En una campaña presidencial o municipal es común escuchar todo tipo de promesas y no contentos con eso, los candidatos se empeñan en idear fórmulas, a veces soñadoras, que tratan de probar que dichas promesas no son imposibles. Pues bien, digamos que de alguna manera el ciudadano, el ser humano contemporáneo en realidad, está acostumbrado a esto a tal punto que ha ido perdiendo la facultad de indignación frente a este hecho y lo toma ahora de manera deportiva.
Sin embargo, el asunto ahora es distinto. Desde el mensaje del presidente García el pasado 28 de julio, la demagogia y las promesas imposibles han sido una constante en el actuar del actual gobierno.
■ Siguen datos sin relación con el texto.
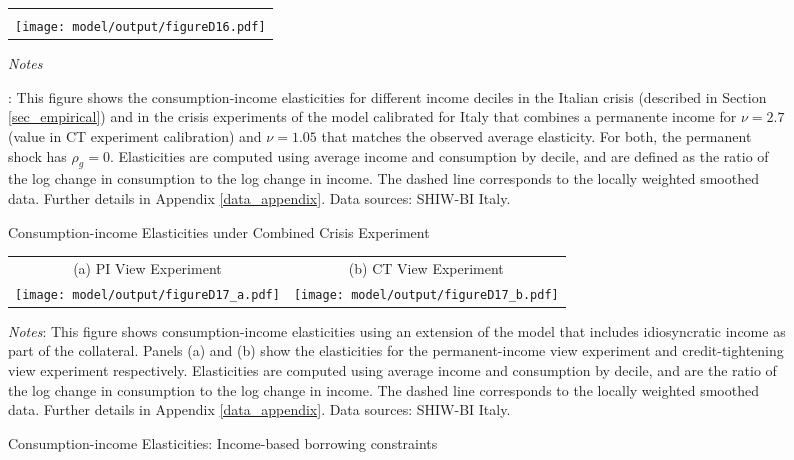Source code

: \documentclass[12pt]{article}
\begin{document}
\begin{spacing}{1.5}
\begin{figure}[H]
\caption{Consumption-income Elasticities under Combined Crisis Experiment}
\label{fig: ident_mix}
\begin{tabular}{c}
\vspace{-1.7em} \\
 \texttt{[image: model/output/figureD16.pdf]}  \\
\end{tabular}
\flushleft\raggedright{}\textit{\footnotesize{}Notes}{: \footnotesize{This figure shows the consumption-income elasticities for different income deciles in the Italian crisis (described in Section \ref{sec_empirical}) and in the crisis experiments of the model calibrated for Italy that combines a permanente income for $\nu=2.7$ (value in CT experiment calibration) and $\nu=1.05$ that matches the observed average elasticity. For both, the permanent shock has $\rho_g = 0$.
Elasticities are computed using average income and consumption by decile, and are defined as the ratio of the log change in consumption to the log change in income. The dashed line corresponds to the locally weighted smoothed data. Further details in Appendix \ref{data_appendix}.
Data sources: SHIW-BI Italy.}{\footnotesize\par}}
\end{figure}

\begin{figure}[H]
\caption{Consumption-income Elasticities: Income-based borrowing constraints}
\label{fig: shock_incbased_bc}
\begin{tabular}{cc}
(a) PI View Experiment & (b)  CT View Experiment \\
 \texttt{[image: model/output/figureD17\_a.pdf]} &
 \texttt{[image: model/output/figureD17\_b.pdf]} \\
\end{tabular}
\raggedright{}\textit{\footnotesize{}Notes}{: \footnotesize{This figure shows consumption-income elasticities using an extension of the model that includes idiosyncratic income as part of the collateral.
Panels (a) and (b) show the elasticities for the permanent-income view experiment and credit-tightening view experiment respectively. Elasticities are computed using average income and consumption by decile, and are the ratio of the log change in consumption to the log change in income. The dashed line corresponds to the locally weighted smoothed data. Further details in Appendix \ref{data_appendix}.
Data sources: SHIW-BI Italy.}}{\footnotesize\par}
\end{figure}


\end{spacing}
\end{document}
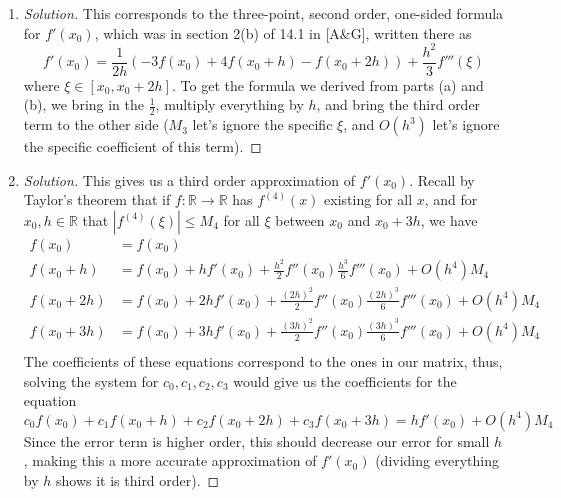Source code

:\documentclass{article}
\newcommand{\R}{{\mathbb R}}
\begin{document}
\begin{enumerate}
\begin{proof}[Solution]
		(i.e. the coefficients of $f$, $hf'$, and
		$\frac{h^2}{2}f''$ are the entries of $A$).
		Hence, our coefficients are the solution to part (a),
		namely, $c_0 = -3/2$, $c_1 = 4/2$, $c_2 = -1/2$.
		This gives us
		\[
			-\frac32f(x_0) + \frac{4}{2}f(x_0+h) - \frac{1}{2}f(x_0+2h)
			= hf'(x_0) + O(h^3)M_3
		\]
	\end{proof}
	\item \begin{proof}[Solution]\let\qed\relax
		This corresponds to the three-point, second order, one-sided formula for $f'(x_0)$,
		which was in section 2(b) of 14.1 in [A\&G], written there as
		\[
			f'(x_0) = \frac{1}{2h}\left(-3f(x_0)+4f(x_0+h)-f(x_0+2h)\right)
				+ \frac{h^2}{3}f'''(\xi)
		\]
		where $\xi \in [x_0, x_0 + 2h]$.
		To get the formula we derived from parts (a) and (b),
		we bring in the $\frac12$, multiply everything by $h$,
		and bring the third order term to the other side
		($M_3$ let's ignore the specific $\xi$,
		and $O(h^3)$ let's ignore the specific coefficient of this term).
	\end{proof}
	\item \begin{proof}[Solution]\let\qed\relax
		This gives us a third order approximation of $f'(x_0)$.
		Recall by Taylor's theorem that if $f \colon \R \to \R$ has
		$f^{(4)}(x)$ existing for all $x$,
		and for $x_0,h \in \R$ that $|f^{(4)}(\xi)|\leq M_4$ for all $\xi$
		between $x_0$ and $x_0 + 3h$, we have
		\begin{align*}
			f(x_0) &= f(x_0)\\
			f(x_0 + h) &= f(x_0) + hf'(x_0) + \frac{h^2}{2}f''(x_0)
			\frac{h^3}{6}f'''(x_0) + O(h^4)M_4\\
			f(x_0 + 2h) &= f(x_0) + 2hf'(x_0) + \frac{(2h)^2}{2}f''(x_0)
			\frac{(2h)^3}{6}f'''(x_0) + O(h^4)M_4\\
			f(x_0 + 3h) &= f(x_0) + 3hf'(x_0) + \frac{(3h)^2}{2}f''(x_0)
			\frac{(3h)^3}{6}f'''(x_0) + O(h^4)M_4\\
		\end{align*}
		The coefficients of these equations correspond to the ones in our matrix,
		thus, solving the system for $c_0,c_1,c_2,c_3$ would give us the
		coefficients for the equation
		\[
			c_0f(x_0) + c_1f(x_0 + h) + c_2f(x_0 + 2h) + c_3f(x_0 + 3h)
			= hf'(x_0) + O(h^4)M_4
		\]
		Since the error term is higher order,
		this should decrease our error for small $h$,
		making this a more accurate approximation of $f'(x_0)$
		(dividing everything by $h$ shows it is third order).
	\end{proof}
\end{enumerate}
\end{document}
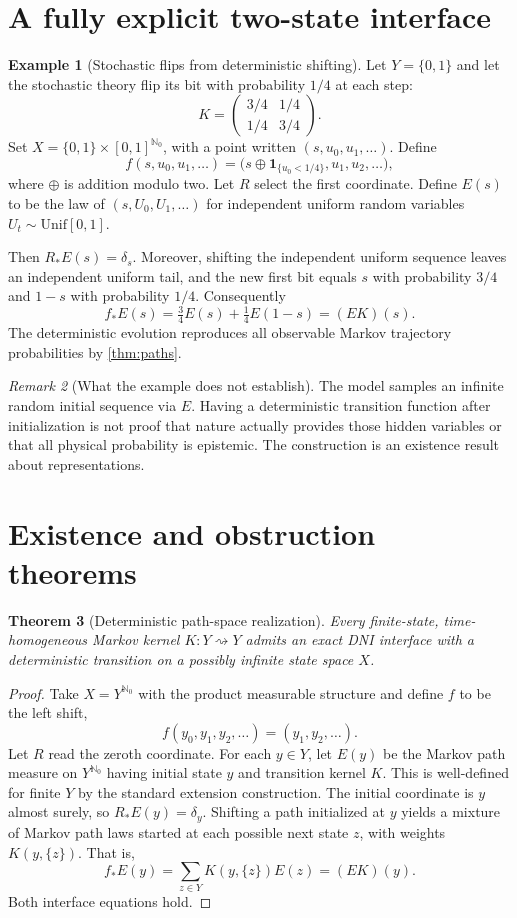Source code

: \documentclass[11pt,letterpaper]{article}
\newtheorem{theorem}{Theorem}[section]
\theoremstyle{definition}
\newtheorem{example}[theorem]{Example}
\theoremstyle{remark}
\newtheorem{remark}[theorem]{Remark}
\newcommand{\one}{\mathbf 1}
\newcommand{\NN}{\mathbb N}
\begin{document}
\section{A fully explicit two-state interface}
\begin{example}[Stochastic flips from deterministic shifting]\label{ex:flip}
Let $Y=\{0,1\}$ and let the stochastic theory flip its bit with probability $1/4$ at each step:
\[
K=\begin{pmatrix}3/4&1/4\\[2pt]1/4&3/4\end{pmatrix}.
\]
Set $X=\{0,1\}\times[0,1]^{\NN_0}$, with a point written $(s,u_0,u_1,\ldots)$. Define
\[
f(s,u_0,u_1,\ldots)=
\bigl(s\oplus\one_{\{u_0<1/4\}},u_1,u_2,\ldots\bigr),
\]
where $\oplus$ is addition modulo two. Let $R$ select the first coordinate. Define $E(s)$ to be the law of $(s,U_0,U_1,\ldots)$ for independent uniform random variables $U_t\sim\mathrm{Unif}[0,1]$.

Then $R_*E(s)=\delta_s$. Moreover, shifting the independent uniform sequence leaves an independent uniform tail, and the new first bit equals $s$ with probability $3/4$ and $1-s$ with probability $1/4$. Consequently
\[
f_*E(s)=\tfrac34E(s)+\tfrac14E(1-s)=(EK)(s).
\]
The deterministic evolution reproduces all observable Markov trajectory probabilities by \cref{thm:paths}.
\end{example}

\begin{remark}[What the example does not establish]
The model samples an infinite random initial sequence via $E$. Having a deterministic transition function after initialization is not proof that nature actually provides those hidden variables or that all physical probability is epistemic. The construction is an existence result about representations.
\end{remark}

\section{Existence and obstruction theorems}
\begin{theorem}[Deterministic path-space realization]\label{thm:realize}
Every finite-state, time-homogeneous Markov kernel $K:Y\rightsquigarrow Y$ admits an exact DNI interface with a deterministic transition on a possibly infinite state space $X$.
\end{theorem}
\begin{proof}
Take $X=Y^{\NN_0}$ with the product measurable structure and define $f$ to be the left shift,
\[
f(y_0,y_1,y_2,\ldots)=(y_1,y_2,\ldots).
\]
Let $R$ read the zeroth coordinate. For each $y\in Y$, let $E(y)$ be the Markov path measure on $Y^{\NN_0}$ having initial state $y$ and transition kernel $K$. This is well-defined for finite $Y$ by the standard extension construction. The initial coordinate is $y$ almost surely, so $R_*E(y)=\delta_y$. Shifting a path initialized at $y$ yields a mixture of Markov path laws started at each possible next state $z$, with weights $K(y,\{z\})$. That is,
\[
f_*E(y)=\sum_{z\in Y}K(y,\{z\})E(z)=(EK)(y).
\]
Both interface equations hold.
\end{proof}
\end{document}

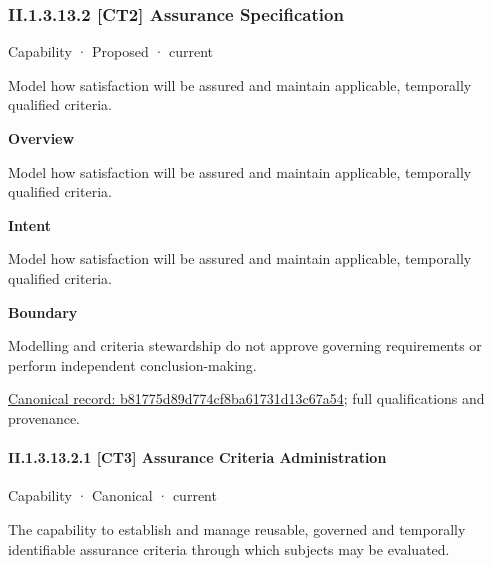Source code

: \subsubsection*{II.1.3.13.2 [CT2] Assurance Specification}
\label{navigation:II.1.3.13.2}

\label{element:b81775d89d774cf8ba61731d13c67a54}
{\small Capability · Proposed · current}\par

Model how satisfaction will be assured and maintain applicable, temporally qualified criteria.



\textbf{Overview}



Model how satisfaction will be assured and maintain applicable, temporally qualified criteria.



\textbf{Intent}



Model how satisfaction will be assured and maintain applicable, temporally qualified criteria.



\textbf{Boundary}



Modelling and criteria stewardship do not approve governing requirements or perform independent conclusion-making.


{\footnotesize \href{../../../../continuum/strategy/capability/b81775d89d774cf8ba61731d13c67a54.md}{Canonical record: b81775d89d774cf8ba61731d13c67a54}; full qualifications and provenance.}\par
\paragraph*{II.1.3.13.2.1 [CT3] Assurance Criteria Administration}
\label{navigation:II.1.3.13.2.1}

\label{element:1bfd71f24321428c8871b587d413f47e}
{\small Capability · Canonical · current}\par

The capability to establish and manage reusable, governed and temporally identifiable assurance criteria through which subjects may be evaluated.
Pero, como es obvio, las promesas imposibles de cumplir son eso: IMPOSIBLES y por ello el jefe de estado ha tenido que idear nuevas fórmulas para desviar la atención de los ciudadanos y los medios frente a los diversos escándalos que salen a la luz cada día.
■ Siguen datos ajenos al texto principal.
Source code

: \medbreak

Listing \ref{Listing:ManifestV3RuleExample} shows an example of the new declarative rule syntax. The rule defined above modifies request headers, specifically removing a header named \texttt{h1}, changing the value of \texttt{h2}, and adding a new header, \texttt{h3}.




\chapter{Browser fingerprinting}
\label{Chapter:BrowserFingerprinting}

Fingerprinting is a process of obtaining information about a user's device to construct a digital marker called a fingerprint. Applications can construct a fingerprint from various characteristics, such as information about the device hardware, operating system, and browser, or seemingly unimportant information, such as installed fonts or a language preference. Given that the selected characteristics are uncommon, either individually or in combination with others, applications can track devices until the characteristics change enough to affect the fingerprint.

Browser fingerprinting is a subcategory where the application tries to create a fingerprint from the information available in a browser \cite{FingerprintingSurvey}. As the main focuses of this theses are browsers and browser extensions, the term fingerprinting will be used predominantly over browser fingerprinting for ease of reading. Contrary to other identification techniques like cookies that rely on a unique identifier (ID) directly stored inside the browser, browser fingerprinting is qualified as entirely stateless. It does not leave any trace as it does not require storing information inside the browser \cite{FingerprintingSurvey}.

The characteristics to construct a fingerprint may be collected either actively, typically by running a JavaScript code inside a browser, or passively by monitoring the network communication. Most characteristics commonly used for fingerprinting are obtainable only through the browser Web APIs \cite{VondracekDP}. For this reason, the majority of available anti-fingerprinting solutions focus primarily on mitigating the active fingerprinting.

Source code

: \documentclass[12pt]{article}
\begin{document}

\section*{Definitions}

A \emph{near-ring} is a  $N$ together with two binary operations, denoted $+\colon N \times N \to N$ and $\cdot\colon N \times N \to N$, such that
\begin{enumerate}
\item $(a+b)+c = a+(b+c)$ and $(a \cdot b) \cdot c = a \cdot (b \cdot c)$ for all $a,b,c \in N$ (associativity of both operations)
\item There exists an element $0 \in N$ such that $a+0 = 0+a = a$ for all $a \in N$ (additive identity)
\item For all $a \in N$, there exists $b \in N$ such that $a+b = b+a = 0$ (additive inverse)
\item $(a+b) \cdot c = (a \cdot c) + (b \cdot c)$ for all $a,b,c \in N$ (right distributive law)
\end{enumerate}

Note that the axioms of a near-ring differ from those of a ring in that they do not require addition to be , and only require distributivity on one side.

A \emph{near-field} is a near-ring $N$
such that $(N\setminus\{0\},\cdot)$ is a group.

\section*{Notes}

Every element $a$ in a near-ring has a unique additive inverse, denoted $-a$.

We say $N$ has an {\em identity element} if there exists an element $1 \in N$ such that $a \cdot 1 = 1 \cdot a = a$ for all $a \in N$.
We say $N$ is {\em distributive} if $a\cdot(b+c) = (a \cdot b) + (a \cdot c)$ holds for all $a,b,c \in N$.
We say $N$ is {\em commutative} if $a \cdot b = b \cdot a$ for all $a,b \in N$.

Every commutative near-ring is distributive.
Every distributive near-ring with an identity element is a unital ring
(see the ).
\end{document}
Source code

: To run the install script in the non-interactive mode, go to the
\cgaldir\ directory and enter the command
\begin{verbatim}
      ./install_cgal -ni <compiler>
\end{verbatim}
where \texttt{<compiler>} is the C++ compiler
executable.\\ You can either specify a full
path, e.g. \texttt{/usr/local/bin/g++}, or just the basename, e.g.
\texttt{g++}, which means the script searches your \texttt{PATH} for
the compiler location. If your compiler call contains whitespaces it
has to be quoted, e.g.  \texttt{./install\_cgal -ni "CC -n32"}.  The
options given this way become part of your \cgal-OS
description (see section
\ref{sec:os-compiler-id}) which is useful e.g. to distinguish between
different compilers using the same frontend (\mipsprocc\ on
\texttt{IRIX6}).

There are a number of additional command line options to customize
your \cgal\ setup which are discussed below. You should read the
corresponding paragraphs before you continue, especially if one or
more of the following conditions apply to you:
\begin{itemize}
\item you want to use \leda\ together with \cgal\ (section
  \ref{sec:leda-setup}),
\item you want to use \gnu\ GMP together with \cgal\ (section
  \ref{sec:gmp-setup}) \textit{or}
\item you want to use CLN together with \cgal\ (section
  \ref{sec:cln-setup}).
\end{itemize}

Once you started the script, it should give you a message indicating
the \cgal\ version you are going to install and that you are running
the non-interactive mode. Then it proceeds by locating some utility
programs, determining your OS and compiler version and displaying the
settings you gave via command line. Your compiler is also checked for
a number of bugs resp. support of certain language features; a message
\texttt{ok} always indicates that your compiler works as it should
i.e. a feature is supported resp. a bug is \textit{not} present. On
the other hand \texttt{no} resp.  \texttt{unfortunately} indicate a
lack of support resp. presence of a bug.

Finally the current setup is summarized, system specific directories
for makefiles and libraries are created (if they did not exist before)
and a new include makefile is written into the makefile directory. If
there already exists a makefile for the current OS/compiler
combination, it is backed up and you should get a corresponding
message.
Recuerdo que en el anterior mensaje presidencial quedó un punto bien claro y grabado en la mentalidad colectiva de los peruanos que lo escuchamos o leímos: reducción de sueldos para congresistas y para el mismo presidente.
Sin duda fue un anuncio importante ya que fue el primer gesto del gobierno de García en pos de mantener una imagen austera (que ahora ya es ridícula) frente a la población que aplaudió con euforia este anuncio. Pero, ¿solo un gesto? No. El presidente García ha aprendido (desde el primer gobierno) la importancia de mantener los escándalos reservados y quisiera poder llevar a cabalidad el dicho que enuncia que la ropa sucia se lava en casa. En este caso en palacio; sin embargo la realidad es otra.
Los medios de comunicación actuales son mucho más inquisitivos que los de antaño y ello permite que los ciudadanos de a pie podamos enterarnos de las mil y un triquiñuelas que puedan darse en el gobierno. Las paredes son simples adornos pues la información llega a nosotros, aunque siempre con el matiz de la subjetividad de quien transmite la noticia; pero de que nos llega algo, nos llega algo.
En medio de todo esto, Alan García ha tenido que aprender a empujones a cubrir los “reiterados” problemas que viene sufriendo su gobierno durante estos primeros nueve meses de gestión (esperemos que no se traten de nueve meses de gestación para algo peor). Empezó con maniobras medio obvias como las populares cortinas de humo. Ahí encontramos una larga lista que tiene como protagonista el tema de la pena de muerte. Pero ahí no acabó la cosa.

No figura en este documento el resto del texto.